SourceLocation2D#
- class hmclab.Distributions.SourceLocation2D(*args, **kwargs)[source]#
Bases:
hmclab.Distributions.base._AbstractDistribution
Earthquake source location in 2D using a single velocity for the subsurface.
- __init__(receiver_array_x: numpy.ndarray, receiver_array_z: numpy.ndarray, observed_data: numpy.ndarray, data_std: Union[numpy.ndarray, float], infer_velocity: bool = True, medium_velocity=None)[source]#
Methods
Correct HMC trajectory.
create_default
describe
Dimensionality of misfit space.
forward
forward_gradient
forward_vector
generate
gradient
misfit
Compute misfit of bounded distribution.
Normalize distribution.
plot_data
split_vector
Update bounded distribution.
Attributes
Boolean that determines whether or not the model velocity is also a free parameter.
lower_bounds
Lower bounds for every parameter.
medium_velocity
name
Name of the distribution.
normalized
Boolean describing if the distribution is normalized.
number_of_events
receiver_array_x
receiver_array_z
upper_bounds
Upper bounds for every parameter.
- infer_velocity: bool = True#
Boolean that determines whether or not the model velocity is also a free parameter.
- dimensions() int #
Dimensionality of misfit space.
This is an abstract parameter. If it is not defined either in your class directly or in its constructor (the __init__ function) then attempting to use the class will raise a NotImplementedError.
Access it like a parameter, not a function:
distribution.dimensions
.
- corrector(coordinates: numpy.ndarray, momentum: numpy.ndarray)#
Correct HMC trajectory.
Method to correct an HMC particle for bounded distributions, which is called after every time integration step.
- Parameters
coordinates (numpy.ndarray) – Numpy array shaped as (dimensions, 1) representing a column vector containing the coordinates \(\mathbf{m}\) upon which to operate by reference.

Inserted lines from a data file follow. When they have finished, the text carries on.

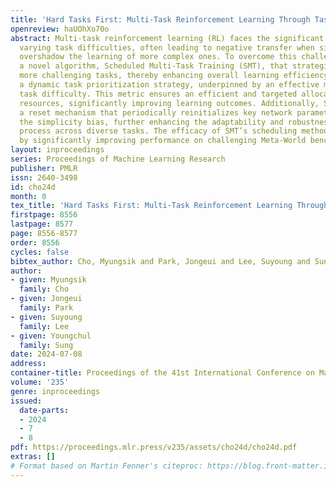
 ```yaml
---
title: 'Hard Tasks First: Multi-Task Reinforcement Learning Through Task Scheduling'
openreview: haUOhXo70o
abstract: Multi-task reinforcement learning (RL) faces the significant challenge of
  varying task difficulties, often leading to negative transfer when simpler tasks
  overshadow the learning of more complex ones. To overcome this challenge, we propose
  a novel algorithm, Scheduled Multi-Task Training (SMT), that strategically prioritizes
  more challenging tasks, thereby enhancing overall learning efficiency. SMT introduces
  a dynamic task prioritization strategy, underpinned by an effective metric for assessing
  task difficulty. This metric ensures an efficient and targeted allocation of training
  resources, significantly improving learning outcomes. Additionally, SMT incorporates
  a reset mechanism that periodically reinitializes key network parameters to mitigate
  the simplicity bias, further enhancing the adaptability and robustness of the learning
  process across diverse tasks. The efficacy of SMT’s scheduling method is validated
  by significantly improving performance on challenging Meta-World benchmarks.
layout: inproceedings
series: Proceedings of Machine Learning Research
publisher: PMLR
issn: 2640-3498
id: cho24d
month: 0
tex_title: 'Hard Tasks First: Multi-Task Reinforcement Learning Through Task Scheduling'
firstpage: 8556
lastpage: 8577
page: 8556-8577
order: 8556
cycles: false
bibtex_author: Cho, Myungsik and Park, Jongeui and Lee, Suyoung and Sung, Youngchul
author:
- given: Myungsik
  family: Cho
- given: Jongeui
  family: Park
- given: Suyoung
  family: Lee
- given: Youngchul
  family: Sung
date: 2024-07-08
address:
container-title: Proceedings of the 41st International Conference on Machine Learning
volume: '235'
genre: inproceedings
issued:
  date-parts:
  - 2024
  - 7
  - 8
pdf: https://proceedings.mlr.press/v235/assets/cho24d/cho24d.pdf
extras: []
# Format based on Martin Fenner's citeproc: https://blog.front-matter.io/posts/citeproc-yaml-for-bibliographies/
---
```


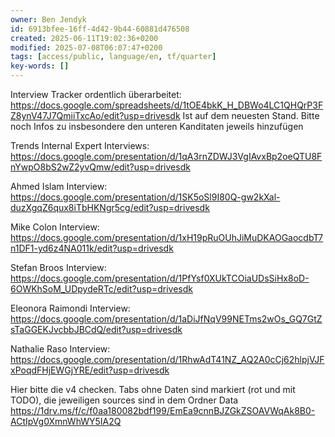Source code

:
 ```yaml
---
owner: Ben Jendyk
id: 6913bfee-16ff-4d42-9b44-60881d476508
created: 2025-06-11T19:02:36+0200
modified: 2025-07-08T06:07:47+0200
tags: [access/public, language/en, tf/quarter]
key-words: []
---
```


Interview Tracker ordentlich überarbeitet: https://docs.google.com/spreadsheets/d/1tOE4bkK_H_DBWo4LC1QHQrP3FZ8ynV47J7QmiiTxcAo/edit?usp=drivesdk
Ist auf dem neuesten Stand. Bitte noch Infos zu insbesondere den unteren Kanditaten jeweils hinzufügen

Trends Internal Expert Interviews:
https://docs.google.com/presentation/d/1qA3rnZDWJ3VgIAvxBp2oeQTU8FnYwpO8bS2wZ2yvQmw/edit?usp=drivesdk

Ahmed Islam Interview:
https://docs.google.com/presentation/d/1SK5oSl9I80Q-gw2kXal-duzXgqZ6qux8iTbHKNgr5cg/edit?usp=drivesdk

Mike Colon Interview:
https://docs.google.com/presentation/d/1xH19pRuOUhJiMuDKAOGaocdbT7n1DF1-yd6z4NA011k/edit?usp=drivesdk

Stefan Broos Interview:
https://docs.google.com/presentation/d/1PfYsf0XUkTCOiaUDsSiHx8oD-6OWKhSoM_UDpydeRTc/edit?usp=drivesdk

Eleonora Raimondi Interview:
https://docs.google.com/presentation/d/1aDiJfNqV99NETms2wOs_GQ7GtZsTaGGEKJvcbbJBCdQ/edit?usp=drivesdk

Nathalie Raso Interview:
https://docs.google.com/presentation/d/1RhwAdT41NZ_AQ2A0cCj62hlpjVJFxPoqdFHjEWGjYRE/edit?usp=drivesdk

Hier bitte die v4 checken. Tabs ohne Daten sind markiert (rot und mit TODO), die jeweiligen sources sind in dem Ordner Data
https://1drv.ms/f/c/f0aa180082bdf199/EmEa9cnnBJZGkZSOAVWqAk8B0-ACtIpVg0XmnWhWY5IA2Q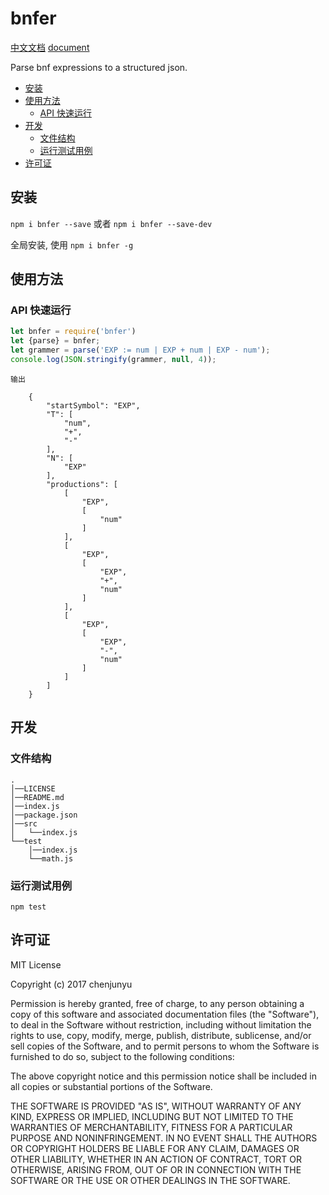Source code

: # bnfer

[中文文档](./README_zh.md)   [document](./README.md)

Parse bnf expressions to a structured json.
- [安装](#%E5%AE%89%E8%A3%85)
- [使用方法](#%E4%BD%BF%E7%94%A8%E6%96%B9%E6%B3%95)
  * [API 快速运行](#api-%E5%BF%AB%E9%80%9F%E8%BF%90%E8%A1%8C)
- [开发](#%E5%BC%80%E5%8F%91)
  * [文件结构](#%E6%96%87%E4%BB%B6%E7%BB%93%E6%9E%84)
  * [运行测试用例](#%E8%BF%90%E8%A1%8C%E6%B5%8B%E8%AF%95%E7%94%A8%E4%BE%8B)
- [许可证](#%E8%AE%B8%E5%8F%AF%E8%AF%81)

## 安装

`npm i bnfer --save` 或者 `npm i bnfer --save-dev`

全局安装, 使用 `npm i bnfer -g`



## 使用方法








### API 快速运行



```js
let bnfer = require('bnfer')
let {parse} = bnfer;
let grammer = parse('EXP := num | EXP + num | EXP - num');
console.log(JSON.stringify(grammer, null, 4));
```

```
输出

    {
        "startSymbol": "EXP",
        "T": [
            "num",
            "+",
            "-"
        ],
        "N": [
            "EXP"
        ],
        "productions": [
            [
                "EXP",
                [
                    "num"
                ]
            ],
            [
                "EXP",
                [
                    "EXP",
                    "+",
                    "num"
                ]
            ],
            [
                "EXP",
                [
                    "EXP",
                    "-",
                    "num"
                ]
            ]
        ]
    }

```


## 开发

### 文件结构

```
.    
│──LICENSE    
│──README.md    
│──index.js    
│──package.json    
│──src    
│   └──index.js    
└──test    
    │──index.js    
    └──math.js     
```


### 运行测试用例

`npm test`

## 许可证

MIT License

Copyright (c) 2017 chenjunyu

Permission is hereby granted, free of charge, to any person obtaining a copy
of this software and associated documentation files (the "Software"), to deal
in the Software without restriction, including without limitation the rights
to use, copy, modify, merge, publish, distribute, sublicense, and/or sell
copies of the Software, and to permit persons to whom the Software is
furnished to do so, subject to the following conditions:

The above copyright notice and this permission notice shall be included in all
copies or substantial portions of the Software.

THE SOFTWARE IS PROVIDED "AS IS", WITHOUT WARRANTY OF ANY KIND, EXPRESS OR
IMPLIED, INCLUDING BUT NOT LIMITED TO THE WARRANTIES OF MERCHANTABILITY,
FITNESS FOR A PARTICULAR PURPOSE AND NONINFRINGEMENT. IN NO EVENT SHALL THE
AUTHORS OR COPYRIGHT HOLDERS BE LIABLE FOR ANY CLAIM, DAMAGES OR OTHER
LIABILITY, WHETHER IN AN ACTION OF CONTRACT, TORT OR OTHERWISE, ARISING FROM,
OUT OF OR IN CONNECTION WITH THE SOFTWARE OR THE USE OR OTHER DEALINGS IN THE
SOFTWARE.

momentum (numpy.ndarray) – Numpy array shaped as (dimensions, 1) representing a column vector containing the momenta \(\mathbf{p}\) upon which to operate by reference.

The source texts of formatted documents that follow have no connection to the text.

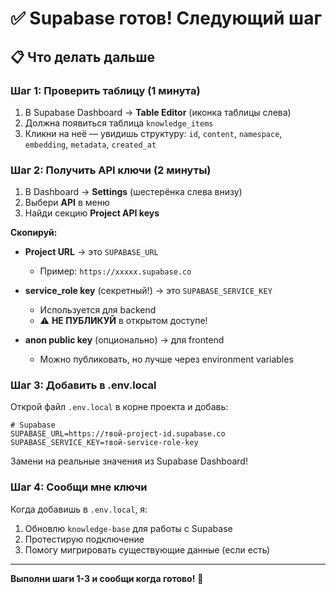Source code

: # ✅ Supabase готов! Следующий шаг

## 📋 Что делать дальше

### Шаг 1: Проверить таблицу (1 минута)

1. В Supabase Dashboard → **Table Editor** (иконка таблицы слева)
2. Должна появиться таблица `knowledge_items`
3. Кликни на неё — увидишь структуру: `id`, `content`, `namespace`, `embedding`, `metadata`, `created_at`

### Шаг 2: Получить API ключи (2 минуты)

1. В Dashboard → **Settings** (шестерёнка слева внизу)
2. Выбери **API** в меню
3. Найди секцию **Project API keys**

**Скопируй:**
- **Project URL** → это `SUPABASE_URL`
  - Пример: `https://xxxxx.supabase.co`
  
- **service_role key** (секретный!) → это `SUPABASE_SERVICE_KEY`
  - Используется для backend
  - ⚠️ **НЕ ПУБЛИКУЙ** в открытом доступе!

- **anon public key** (опционально) → для frontend
  - Можно публиковать, но лучше через environment variables

### Шаг 3: Добавить в .env.local

Открой файл `.env.local` в корне проекта и добавь:

```env
# Supabase
SUPABASE_URL=https://твой-project-id.supabase.co
SUPABASE_SERVICE_KEY=твой-service-role-key
```

Замени на реальные значения из Supabase Dashboard!

### Шаг 4: Сообщи мне ключи

Когда добавишь в `.env.local`, я:
1. Обновлю `knowledge-base` для работы с Supabase
2. Протестирую подключение
3. Помогу мигрировать существующие данные (если есть)

---

**Выполни шаги 1-3 и сообщи когда готово!** 🚀

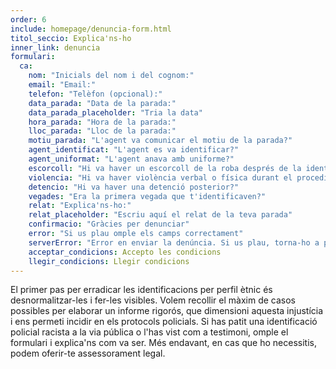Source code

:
 ```yaml
---
order: 6
include: homepage/denuncia-form.html
titol_seccio: Explica'ns-ho
inner_link: denuncia
formulari:
  ca:
    nom: "Inicials del nom i del cognom:"
    email: "Email:"
    telefon: "Telèfon (opcional):"
    data_parada: "Data de la parada:"
    data_parada_placeholder: "Tria la data"
    hora_parada: "Hora de la parada:"
    lloc_parada: "Lloc de la parada:"
    motiu_parada: "L'agent va comunicar el motiu de la parada?"
    agent_identificat: "L'agent es va identificar?"
    agent_uniformat: "L'agent anava amb uniforme?"
    escorcoll: "Hi va haver un escorcoll de la roba després de la identificació?"
    violencia: "Hi va haver violència verbal o física durant el procediment d'identificació i registre?"
    detencio: "Hi va haver una detenció posterior?"
    vegades: "Era la primera vegada que t'identificaven?"
    relat: "Explica'ns-ho:"
    relat_placeholder: "Escriu aquí el relat de la teva parada"
    confirmacio: "Gràcies per denunciar"
    error: "Si us plau omple els camps correctament"
    serverError: "Error en enviar la denúncia. Si us plau, torna-ho a provar en uns minuts"
    acceptar_condicions: Accepto les condicions
    llegir_condicions: Llegir condicions
---
```

El primer pas per erradicar les identificacions per perfil ètnic és desnormalitzar-les i fer-les visibles. Volem recollir el màxim de casos possibles per elaborar un informe rigorós, que dimensioni aquesta injustícia i ens permeti incidir en els protocols policials.
Si has patit una identificació policial racista a la via pública o l'has vist com a testimoni, omple el formulari i explica'ns com va ser. Més endavant, en cas que ho necessitis, podem oferir-te assessorament legal.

- misfit_bounds(coordinates: numpy.ndarray) float #
Compute misfit of bounded distribution.
Method to compute the misfit associated with the truncated part of the distribution. Used internally.
- normalize()#
Normalize distribution.
Method to compute the normalization constant of a distribution. As this might take significant time, it is not done in initialization.
- Raises
AttributeError – An AttributeError is raised if the distribution provides no way to be normalized, e.g. when the normalization constant is intractable.
- update_bounds(lower: Optional[numpy.ndarray] = None, upper: Optional[numpy.ndarray] = None)#
Update bounded distribution.
This method updates the bounds of a distribution. Note that invocating it, does not require both bounds to be passed.
If both vectors are passed, ensure that all upper bounds are above the corresponding lower bounds.
- Parameters
lower (numpy.ndarray or None) – Either an array shaped as (dimensions, 1) with floats for the lower bounds, or None for no bounds. If some dimensions should be bounded, while others should not, use
-numpy.inf
within the vector as needed.upper (numpy.ndarray or None) – Either an array shaped as (dimensions, 1) with floats for the upper bounds, or None for no bounds. If some dimensions should be bounded, while others should not, use
numpy.inf
within the vector as needed.
- Raises
ValueError – A ValueError is raised if the supplied upper and lower bounds are incompatible.